Well, in this episode, all is revealed. Understanding reduction cutting can be difficult, so hopefully it is demystified here. All of the cutting in this film is what I want to stay the first colour printed. If I didn’t cut anything, the second colour would completely cover the first. This means that I can never print the first colour again, as it is no longer on the block. So with this process, the entire edition has to be printed for each colour. There is no way back – hence it sometimes being referred to as suicide cutting.

You have been warned.


Comments 7

  1. Do linseed based inks provide more nutrition than safflower based inks? Seriously though I have a question John. Do you find the ink takes longer to dry as one ink overlaps the other and is then not absorbed by the paper like the first layer? I’m using inks without any driers added and with lots of extender it’s taking forever to dry where I have three layers of ink.
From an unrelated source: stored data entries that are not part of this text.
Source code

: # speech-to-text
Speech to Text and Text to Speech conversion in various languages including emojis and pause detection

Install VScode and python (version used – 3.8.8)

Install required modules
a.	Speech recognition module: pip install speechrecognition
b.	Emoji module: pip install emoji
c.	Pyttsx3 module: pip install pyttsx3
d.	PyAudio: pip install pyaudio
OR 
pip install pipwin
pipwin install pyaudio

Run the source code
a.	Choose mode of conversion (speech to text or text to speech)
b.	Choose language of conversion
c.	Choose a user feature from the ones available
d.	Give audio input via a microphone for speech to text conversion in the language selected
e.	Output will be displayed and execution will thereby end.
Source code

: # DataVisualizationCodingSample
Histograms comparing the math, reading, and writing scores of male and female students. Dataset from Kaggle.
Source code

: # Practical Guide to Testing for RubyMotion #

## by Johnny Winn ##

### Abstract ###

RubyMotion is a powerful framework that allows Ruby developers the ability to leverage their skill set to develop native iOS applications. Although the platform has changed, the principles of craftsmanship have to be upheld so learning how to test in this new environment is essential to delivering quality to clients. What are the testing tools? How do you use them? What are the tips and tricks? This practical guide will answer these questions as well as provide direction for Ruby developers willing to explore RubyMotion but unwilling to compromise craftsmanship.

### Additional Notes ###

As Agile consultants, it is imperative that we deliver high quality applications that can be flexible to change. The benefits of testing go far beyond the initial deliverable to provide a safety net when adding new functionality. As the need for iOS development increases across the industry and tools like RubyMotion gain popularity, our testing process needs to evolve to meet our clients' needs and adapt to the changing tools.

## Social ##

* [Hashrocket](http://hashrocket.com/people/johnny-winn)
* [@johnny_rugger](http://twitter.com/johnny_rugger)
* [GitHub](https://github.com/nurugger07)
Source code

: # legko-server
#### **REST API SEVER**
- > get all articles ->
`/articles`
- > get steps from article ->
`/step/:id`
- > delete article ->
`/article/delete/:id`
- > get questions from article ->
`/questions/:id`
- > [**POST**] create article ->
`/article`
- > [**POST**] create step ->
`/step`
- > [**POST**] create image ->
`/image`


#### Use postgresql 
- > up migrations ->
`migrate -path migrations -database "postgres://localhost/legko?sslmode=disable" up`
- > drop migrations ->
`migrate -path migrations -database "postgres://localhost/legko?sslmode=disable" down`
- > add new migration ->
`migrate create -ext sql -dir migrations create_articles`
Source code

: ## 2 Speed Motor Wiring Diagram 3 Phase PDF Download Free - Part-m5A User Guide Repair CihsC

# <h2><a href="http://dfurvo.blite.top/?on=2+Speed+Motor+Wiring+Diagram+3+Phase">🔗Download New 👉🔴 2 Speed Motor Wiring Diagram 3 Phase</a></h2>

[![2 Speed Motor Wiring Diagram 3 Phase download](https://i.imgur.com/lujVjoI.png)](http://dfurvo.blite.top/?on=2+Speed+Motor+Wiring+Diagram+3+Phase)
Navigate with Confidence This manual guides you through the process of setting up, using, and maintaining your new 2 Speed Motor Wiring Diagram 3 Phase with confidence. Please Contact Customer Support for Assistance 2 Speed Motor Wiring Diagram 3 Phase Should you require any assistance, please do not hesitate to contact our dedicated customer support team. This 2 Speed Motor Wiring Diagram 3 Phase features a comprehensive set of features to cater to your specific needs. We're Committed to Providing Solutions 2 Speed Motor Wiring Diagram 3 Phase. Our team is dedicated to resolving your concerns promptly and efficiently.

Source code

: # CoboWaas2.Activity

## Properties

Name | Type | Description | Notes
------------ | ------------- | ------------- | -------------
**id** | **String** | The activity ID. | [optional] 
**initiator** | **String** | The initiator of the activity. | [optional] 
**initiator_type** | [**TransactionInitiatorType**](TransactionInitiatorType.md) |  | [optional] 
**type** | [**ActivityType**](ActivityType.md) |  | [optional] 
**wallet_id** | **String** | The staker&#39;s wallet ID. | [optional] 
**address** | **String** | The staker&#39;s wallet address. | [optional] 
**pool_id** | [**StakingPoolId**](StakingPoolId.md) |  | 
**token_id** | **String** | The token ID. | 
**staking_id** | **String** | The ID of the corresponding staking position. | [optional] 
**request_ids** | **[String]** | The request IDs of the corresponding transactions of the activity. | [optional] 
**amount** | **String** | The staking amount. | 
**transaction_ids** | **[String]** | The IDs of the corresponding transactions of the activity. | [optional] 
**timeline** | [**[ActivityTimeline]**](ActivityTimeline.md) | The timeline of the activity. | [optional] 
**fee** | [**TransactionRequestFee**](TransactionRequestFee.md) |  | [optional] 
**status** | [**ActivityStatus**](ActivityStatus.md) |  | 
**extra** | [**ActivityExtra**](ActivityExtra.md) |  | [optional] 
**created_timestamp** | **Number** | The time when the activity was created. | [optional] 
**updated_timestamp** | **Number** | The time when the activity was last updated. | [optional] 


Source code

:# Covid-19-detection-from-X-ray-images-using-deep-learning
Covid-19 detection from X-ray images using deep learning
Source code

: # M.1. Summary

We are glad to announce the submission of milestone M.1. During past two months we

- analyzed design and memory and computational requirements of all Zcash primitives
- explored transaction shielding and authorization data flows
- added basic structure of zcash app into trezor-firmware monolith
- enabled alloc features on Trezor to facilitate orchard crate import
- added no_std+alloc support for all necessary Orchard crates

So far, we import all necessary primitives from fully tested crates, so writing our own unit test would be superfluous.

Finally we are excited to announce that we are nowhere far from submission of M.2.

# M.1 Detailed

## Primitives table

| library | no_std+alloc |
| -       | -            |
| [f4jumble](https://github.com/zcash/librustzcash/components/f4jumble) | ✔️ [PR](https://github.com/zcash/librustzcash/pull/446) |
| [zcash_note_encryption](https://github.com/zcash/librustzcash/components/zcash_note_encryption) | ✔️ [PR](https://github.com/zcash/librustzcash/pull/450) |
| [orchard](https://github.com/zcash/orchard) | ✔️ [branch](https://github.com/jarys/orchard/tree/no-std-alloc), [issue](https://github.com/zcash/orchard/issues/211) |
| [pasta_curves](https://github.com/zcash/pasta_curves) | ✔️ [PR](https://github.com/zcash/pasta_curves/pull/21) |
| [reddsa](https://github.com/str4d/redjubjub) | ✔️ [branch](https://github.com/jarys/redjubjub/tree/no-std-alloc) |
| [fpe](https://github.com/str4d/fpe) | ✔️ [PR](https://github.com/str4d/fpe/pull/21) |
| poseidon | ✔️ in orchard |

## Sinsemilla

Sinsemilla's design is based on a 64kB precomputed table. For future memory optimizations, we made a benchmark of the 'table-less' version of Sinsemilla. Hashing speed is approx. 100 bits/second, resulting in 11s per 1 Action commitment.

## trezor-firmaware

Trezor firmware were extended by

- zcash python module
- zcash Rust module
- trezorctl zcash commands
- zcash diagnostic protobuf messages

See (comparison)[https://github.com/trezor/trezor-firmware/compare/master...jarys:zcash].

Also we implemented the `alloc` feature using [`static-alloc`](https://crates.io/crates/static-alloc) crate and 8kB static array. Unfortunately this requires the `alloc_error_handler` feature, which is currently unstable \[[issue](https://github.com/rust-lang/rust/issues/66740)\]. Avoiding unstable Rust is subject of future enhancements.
    1. Hi Andy, yes, the hard stuff more nutritious. Ink dries by absorption and evaporation. Once colour builds, the ink is sitting on previous ink, entirely so in the case of reduction prints. As it no longer has direct contact with the paper, it can’t absorb to the same extent, so it depends more on evaporation to dry, therefore taking longer. One of the characteristics of extender is that it makes this process even longer, especially as extender builds on extender. Paper has an effect on this too – a general rule is you get what you pay for. An extreme example would be newsprint, hardly any absorption, so can stay wet for months. High quality cotton papers show their quality as ink builds, it is likely to look less shiny too. Driers help, but just a small amount, some can work the opposite if you put in too much, ink can stay wet for an eternity…
      Hope that helps.

  2. Many thanks John, just great, I can’t wait for the next gripping instalment;)
    Neat trick with the two colours btw, and the scratching with a knife was cool. Does it work for multiple prints or do ths finer textures wear off?

    1. Post

      Hi Gill, glad you like it. The fine textures are dependent on level of ink, so a good roller helps, as they can put down a nice thin layer ( not too thin off course…). usually I would say a guide to how thin fine you can go would be as long as you can feel the mark well with your finger nail, then it should be okay. With multiple prints, you may fine that as ink residue builds up, the detail can start to fill. Simple remedy is to keep checking against the first print and then clean the block if needed – then start inking again. Hope that helps.